Seabourn Solves One At Sea Internet Issue
We talk (moan) a lot here about Internet access while traveling and rate it a top ‘needs improvement’ item on most cruise ships, in hotels, foreign countries and pretty much the entire planet Earth outside of the United States.
Sorry rest of world: you don’t make it easy to connect.
Still, the situation is improving. At sea, major cruise lines are on the brink of DSL-speed connections. International data plans are coming down in price and offering more. Seabourn, shedding their older ships in favor of a trim, modern fleet, has a snappy Internet connection for those who wish it.
Some travelers don’t.
Some might but don’t want to pay for it.
Still, rather than waiting for technology to catch up with demand, Seabourn has figured out how to manipulate challenged at sea internet systems.
PressReader Offline is a customizable digital newspaper and magazine service with breakthrough technology, offering Seabourn guests complimentary, full editions of their favorite global newspapers and magazines.
Interesting, but not the story.
Choosing from a selection of more than 2,500 newspapers and magazines, guests can download their favorites on personal iOS or Android mobile devices while in port or at sea. The complementary service is smart for a number of reasons:
- Better than what we see on most cruise ships; a few sheets of headlines copied off a wire service to take the edge off news-hungry guests.
- Zero harm to the environment with no paper/ink used to produce it.
- Zero clutter from germ (norovirus)-harboring shared magazines and newspapers.
- The Story: Guests enjoying unlimited offline access to the latest publications = fewer of them online slowing down the shared connection
An Interesting Service
The PressReader app supplies newspapers and magazines in their entirety, including all printed sections and even advertising. Seabourn ships will download the requested content daily, and store it on the ships’ local network, so guests can access their choice without going online. Guests may download the app in advance or while they are on board. In addition, a small supply of tablets will be available on board with PressReader already downloaded for use by guests who do not carry personal mobile devices.

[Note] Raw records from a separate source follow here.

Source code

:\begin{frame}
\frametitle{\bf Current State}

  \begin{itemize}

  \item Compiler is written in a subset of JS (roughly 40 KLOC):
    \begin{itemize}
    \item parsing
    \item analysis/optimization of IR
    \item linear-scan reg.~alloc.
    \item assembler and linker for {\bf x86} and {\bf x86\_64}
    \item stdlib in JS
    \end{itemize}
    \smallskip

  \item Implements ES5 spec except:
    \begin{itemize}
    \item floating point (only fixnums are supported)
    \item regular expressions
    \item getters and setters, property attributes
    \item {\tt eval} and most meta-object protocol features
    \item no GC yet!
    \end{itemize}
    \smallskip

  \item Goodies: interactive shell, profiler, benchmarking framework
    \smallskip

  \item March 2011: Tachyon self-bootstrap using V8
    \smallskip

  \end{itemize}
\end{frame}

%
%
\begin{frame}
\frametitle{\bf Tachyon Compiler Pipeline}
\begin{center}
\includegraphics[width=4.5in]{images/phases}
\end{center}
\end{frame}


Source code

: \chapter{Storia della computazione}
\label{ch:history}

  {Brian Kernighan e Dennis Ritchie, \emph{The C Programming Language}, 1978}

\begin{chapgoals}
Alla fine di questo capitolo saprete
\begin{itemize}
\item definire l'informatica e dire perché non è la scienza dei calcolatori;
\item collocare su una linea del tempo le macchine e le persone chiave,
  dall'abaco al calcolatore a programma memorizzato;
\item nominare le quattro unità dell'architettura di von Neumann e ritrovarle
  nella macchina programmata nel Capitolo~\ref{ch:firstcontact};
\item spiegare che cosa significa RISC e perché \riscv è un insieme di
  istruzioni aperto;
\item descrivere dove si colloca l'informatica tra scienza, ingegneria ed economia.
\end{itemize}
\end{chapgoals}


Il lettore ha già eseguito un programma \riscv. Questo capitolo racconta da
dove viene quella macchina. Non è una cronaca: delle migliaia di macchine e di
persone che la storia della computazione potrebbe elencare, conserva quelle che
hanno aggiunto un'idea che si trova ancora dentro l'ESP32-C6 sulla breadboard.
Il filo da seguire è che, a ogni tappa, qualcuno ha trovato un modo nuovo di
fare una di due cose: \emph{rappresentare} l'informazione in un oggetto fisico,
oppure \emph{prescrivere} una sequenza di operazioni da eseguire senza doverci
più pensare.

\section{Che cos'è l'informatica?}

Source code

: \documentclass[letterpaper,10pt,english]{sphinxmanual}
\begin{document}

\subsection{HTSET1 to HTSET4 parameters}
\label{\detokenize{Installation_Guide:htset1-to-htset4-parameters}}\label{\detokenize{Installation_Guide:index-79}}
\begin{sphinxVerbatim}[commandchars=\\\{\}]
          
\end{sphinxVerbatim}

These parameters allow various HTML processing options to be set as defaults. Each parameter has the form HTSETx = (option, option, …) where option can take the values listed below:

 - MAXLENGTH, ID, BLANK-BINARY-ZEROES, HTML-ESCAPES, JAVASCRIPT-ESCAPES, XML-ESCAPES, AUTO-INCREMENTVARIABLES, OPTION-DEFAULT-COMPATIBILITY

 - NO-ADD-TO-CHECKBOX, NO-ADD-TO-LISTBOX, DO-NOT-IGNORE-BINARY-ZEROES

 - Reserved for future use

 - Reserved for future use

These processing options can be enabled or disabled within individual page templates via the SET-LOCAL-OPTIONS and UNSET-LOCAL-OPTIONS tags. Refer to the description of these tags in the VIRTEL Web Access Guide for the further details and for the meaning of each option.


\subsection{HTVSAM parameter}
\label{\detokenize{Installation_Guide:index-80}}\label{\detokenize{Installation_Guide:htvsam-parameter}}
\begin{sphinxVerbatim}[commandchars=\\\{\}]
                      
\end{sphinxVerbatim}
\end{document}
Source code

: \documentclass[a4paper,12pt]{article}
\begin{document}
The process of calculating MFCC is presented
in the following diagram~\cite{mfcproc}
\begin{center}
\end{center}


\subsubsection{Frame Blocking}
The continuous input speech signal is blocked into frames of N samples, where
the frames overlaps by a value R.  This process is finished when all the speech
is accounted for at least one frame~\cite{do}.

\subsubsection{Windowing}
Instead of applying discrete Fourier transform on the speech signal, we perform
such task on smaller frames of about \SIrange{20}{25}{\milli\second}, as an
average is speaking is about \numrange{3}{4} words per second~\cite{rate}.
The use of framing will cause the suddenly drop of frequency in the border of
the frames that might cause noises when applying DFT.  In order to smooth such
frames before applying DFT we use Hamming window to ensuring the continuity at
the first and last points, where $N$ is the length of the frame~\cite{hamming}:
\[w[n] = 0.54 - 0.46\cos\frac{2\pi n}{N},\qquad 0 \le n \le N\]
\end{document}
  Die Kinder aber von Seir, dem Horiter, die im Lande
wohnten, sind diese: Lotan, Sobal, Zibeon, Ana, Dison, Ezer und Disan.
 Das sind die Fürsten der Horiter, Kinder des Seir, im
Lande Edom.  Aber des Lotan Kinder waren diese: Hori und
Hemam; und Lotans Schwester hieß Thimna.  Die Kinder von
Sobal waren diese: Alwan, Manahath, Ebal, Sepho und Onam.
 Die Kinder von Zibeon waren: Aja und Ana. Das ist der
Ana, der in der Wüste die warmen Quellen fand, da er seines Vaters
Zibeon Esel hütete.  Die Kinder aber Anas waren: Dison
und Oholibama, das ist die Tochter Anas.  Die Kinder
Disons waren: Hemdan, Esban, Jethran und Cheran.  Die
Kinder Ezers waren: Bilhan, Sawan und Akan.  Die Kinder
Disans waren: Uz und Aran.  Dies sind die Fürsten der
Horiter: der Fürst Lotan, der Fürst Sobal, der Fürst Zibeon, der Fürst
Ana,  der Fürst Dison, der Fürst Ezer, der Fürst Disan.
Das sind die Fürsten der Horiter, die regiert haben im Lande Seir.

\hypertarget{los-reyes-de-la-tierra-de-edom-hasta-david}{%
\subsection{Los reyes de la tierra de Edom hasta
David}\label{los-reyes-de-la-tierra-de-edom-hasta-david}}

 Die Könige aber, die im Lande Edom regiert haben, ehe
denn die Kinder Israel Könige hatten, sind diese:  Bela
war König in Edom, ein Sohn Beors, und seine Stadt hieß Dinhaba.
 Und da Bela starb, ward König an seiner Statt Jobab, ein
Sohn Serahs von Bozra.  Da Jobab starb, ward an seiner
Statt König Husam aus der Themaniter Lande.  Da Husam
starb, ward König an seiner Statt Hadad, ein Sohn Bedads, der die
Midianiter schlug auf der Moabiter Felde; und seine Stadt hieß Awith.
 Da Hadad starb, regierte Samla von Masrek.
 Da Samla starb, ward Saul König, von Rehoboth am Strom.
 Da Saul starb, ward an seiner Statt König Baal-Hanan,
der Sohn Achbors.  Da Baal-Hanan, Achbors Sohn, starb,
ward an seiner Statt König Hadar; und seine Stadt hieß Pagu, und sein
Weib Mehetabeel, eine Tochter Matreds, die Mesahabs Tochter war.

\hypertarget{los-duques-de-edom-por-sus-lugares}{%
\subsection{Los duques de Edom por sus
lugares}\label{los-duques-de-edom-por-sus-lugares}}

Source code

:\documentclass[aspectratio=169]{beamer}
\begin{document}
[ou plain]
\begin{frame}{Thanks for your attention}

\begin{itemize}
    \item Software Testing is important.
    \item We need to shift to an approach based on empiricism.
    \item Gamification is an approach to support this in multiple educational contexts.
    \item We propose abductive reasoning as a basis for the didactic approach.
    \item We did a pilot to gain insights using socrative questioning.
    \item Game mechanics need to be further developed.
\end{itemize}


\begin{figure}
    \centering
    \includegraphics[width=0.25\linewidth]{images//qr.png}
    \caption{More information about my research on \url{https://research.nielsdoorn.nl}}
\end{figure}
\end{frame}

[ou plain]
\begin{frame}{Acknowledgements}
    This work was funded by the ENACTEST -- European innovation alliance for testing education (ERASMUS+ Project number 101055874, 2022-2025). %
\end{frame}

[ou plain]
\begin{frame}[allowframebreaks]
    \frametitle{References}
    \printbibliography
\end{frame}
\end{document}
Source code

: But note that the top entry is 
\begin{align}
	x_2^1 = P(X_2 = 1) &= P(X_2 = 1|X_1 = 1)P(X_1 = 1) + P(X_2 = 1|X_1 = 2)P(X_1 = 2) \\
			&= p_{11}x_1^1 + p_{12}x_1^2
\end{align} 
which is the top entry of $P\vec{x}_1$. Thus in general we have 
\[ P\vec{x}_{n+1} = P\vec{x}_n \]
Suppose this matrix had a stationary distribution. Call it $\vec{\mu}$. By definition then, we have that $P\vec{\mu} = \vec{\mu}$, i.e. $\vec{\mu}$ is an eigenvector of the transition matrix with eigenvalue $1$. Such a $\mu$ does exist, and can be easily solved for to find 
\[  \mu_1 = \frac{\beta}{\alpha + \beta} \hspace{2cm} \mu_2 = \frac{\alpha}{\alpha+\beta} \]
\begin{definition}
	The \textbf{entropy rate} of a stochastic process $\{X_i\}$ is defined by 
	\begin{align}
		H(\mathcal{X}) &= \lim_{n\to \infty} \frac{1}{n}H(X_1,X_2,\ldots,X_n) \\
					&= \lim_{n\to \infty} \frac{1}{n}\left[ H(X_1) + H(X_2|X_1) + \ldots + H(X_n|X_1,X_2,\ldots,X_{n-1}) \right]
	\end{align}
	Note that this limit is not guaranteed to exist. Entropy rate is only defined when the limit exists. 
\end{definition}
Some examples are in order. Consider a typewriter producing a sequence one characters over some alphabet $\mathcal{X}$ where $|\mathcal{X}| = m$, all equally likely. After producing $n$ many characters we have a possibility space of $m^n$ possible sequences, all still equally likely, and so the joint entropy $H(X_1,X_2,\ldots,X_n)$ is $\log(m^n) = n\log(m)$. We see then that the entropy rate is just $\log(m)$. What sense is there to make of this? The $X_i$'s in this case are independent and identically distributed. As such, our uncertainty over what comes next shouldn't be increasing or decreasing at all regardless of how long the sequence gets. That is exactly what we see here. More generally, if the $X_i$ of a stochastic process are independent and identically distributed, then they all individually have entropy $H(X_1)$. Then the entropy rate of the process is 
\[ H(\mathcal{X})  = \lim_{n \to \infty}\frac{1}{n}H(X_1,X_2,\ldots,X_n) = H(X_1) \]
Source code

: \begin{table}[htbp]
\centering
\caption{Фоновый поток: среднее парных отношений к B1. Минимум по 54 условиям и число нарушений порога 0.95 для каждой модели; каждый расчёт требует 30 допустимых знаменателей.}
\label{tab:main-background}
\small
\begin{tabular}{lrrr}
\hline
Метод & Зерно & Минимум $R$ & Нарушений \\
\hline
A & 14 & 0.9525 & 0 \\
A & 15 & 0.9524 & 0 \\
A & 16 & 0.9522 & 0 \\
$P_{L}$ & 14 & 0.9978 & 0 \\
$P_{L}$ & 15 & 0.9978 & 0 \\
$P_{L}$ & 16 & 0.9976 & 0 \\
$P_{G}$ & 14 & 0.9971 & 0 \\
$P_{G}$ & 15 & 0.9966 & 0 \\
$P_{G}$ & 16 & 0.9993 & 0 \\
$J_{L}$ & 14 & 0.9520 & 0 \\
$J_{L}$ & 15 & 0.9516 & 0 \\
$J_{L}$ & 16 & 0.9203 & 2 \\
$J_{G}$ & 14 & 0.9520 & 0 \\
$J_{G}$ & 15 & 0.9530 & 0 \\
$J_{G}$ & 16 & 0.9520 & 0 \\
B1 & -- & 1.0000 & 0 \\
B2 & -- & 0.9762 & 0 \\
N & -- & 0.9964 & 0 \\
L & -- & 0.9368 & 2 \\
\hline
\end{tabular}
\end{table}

Actually, we don’t need to be on a Seabourn ship to use the PressReader app. Travelers can add the possibly must-have PressReader app to their smartphone or tablet right now and begin using it from home…if they want to pay for it. Unless you are on a Seabourn ship right now, single issue prices range from $.free (Popular Snakes, Melanoma Enthusiast) to $.99 per issue for newspapers (USA Today, Forbes Daily) and $4.99 per issue for magazines, (Food & Travel, Porthole Cruise Magazine).
As I write this, choices number 729 magazines and 2132 newspapers.
The Significance
Studies show that more than half of U.S. adults own a tablet and are reading their news on a mobile device. People now travel with their devices and having access to news is becoming an expectation while on land and at sea. More importantly, a significant number of new travelers choosing a cruise (or not) for the first time will be younger and looking for tech-savvy options. Specific to cruise vacations, this is the generation that we will probably thank when some major cruise line bites the bullet and enables free internet for all. That will be the line that is serious about meeting guest expectations.
Kudos to Seabourn for taking a close look at a customizable solution for businesses that don’t have continuous access to a broadband network, much like an an airline’s in-flight entertainment system. Now if they can just figure out how to let me share photos with the folks back home using no Internet connection, I will totally shut up on this topic and promise to never be crabby again.